**Action item**
Lines holding the string "approach" are the ones to copy; find them all in the data.

**Data extract**
--- START ---
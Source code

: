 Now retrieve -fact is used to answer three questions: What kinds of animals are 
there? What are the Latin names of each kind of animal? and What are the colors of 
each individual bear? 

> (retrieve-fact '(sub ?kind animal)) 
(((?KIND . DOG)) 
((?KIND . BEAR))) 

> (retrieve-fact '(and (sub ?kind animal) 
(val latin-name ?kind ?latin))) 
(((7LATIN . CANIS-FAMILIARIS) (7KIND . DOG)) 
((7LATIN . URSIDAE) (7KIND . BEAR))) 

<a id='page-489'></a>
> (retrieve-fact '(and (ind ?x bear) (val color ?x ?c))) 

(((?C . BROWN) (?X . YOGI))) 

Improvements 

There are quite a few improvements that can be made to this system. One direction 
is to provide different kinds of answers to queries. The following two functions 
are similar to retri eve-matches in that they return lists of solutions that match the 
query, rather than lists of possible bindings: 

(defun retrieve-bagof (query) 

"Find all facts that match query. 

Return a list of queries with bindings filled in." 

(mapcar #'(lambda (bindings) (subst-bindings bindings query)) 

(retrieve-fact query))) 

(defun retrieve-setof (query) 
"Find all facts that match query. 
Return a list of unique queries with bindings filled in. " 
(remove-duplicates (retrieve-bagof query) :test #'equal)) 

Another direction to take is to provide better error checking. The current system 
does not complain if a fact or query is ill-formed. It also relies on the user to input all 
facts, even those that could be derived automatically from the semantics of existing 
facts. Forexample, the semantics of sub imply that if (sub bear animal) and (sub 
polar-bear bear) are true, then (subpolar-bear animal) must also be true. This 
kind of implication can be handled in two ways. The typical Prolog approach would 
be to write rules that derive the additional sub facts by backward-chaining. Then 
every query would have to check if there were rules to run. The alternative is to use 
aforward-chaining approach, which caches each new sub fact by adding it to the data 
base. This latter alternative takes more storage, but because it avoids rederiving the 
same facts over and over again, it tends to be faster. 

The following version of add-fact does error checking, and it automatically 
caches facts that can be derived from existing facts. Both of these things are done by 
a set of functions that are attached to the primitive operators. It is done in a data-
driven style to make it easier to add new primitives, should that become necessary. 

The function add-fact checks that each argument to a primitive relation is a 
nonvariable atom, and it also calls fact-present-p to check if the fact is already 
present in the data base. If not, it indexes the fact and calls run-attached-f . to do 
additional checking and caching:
--- END ---
**Exercise response**
kind of implication can be handled in two ways. The typical Prolog approach would 
aforward-chaining approach, which caches each new sub fact by adding it to the data 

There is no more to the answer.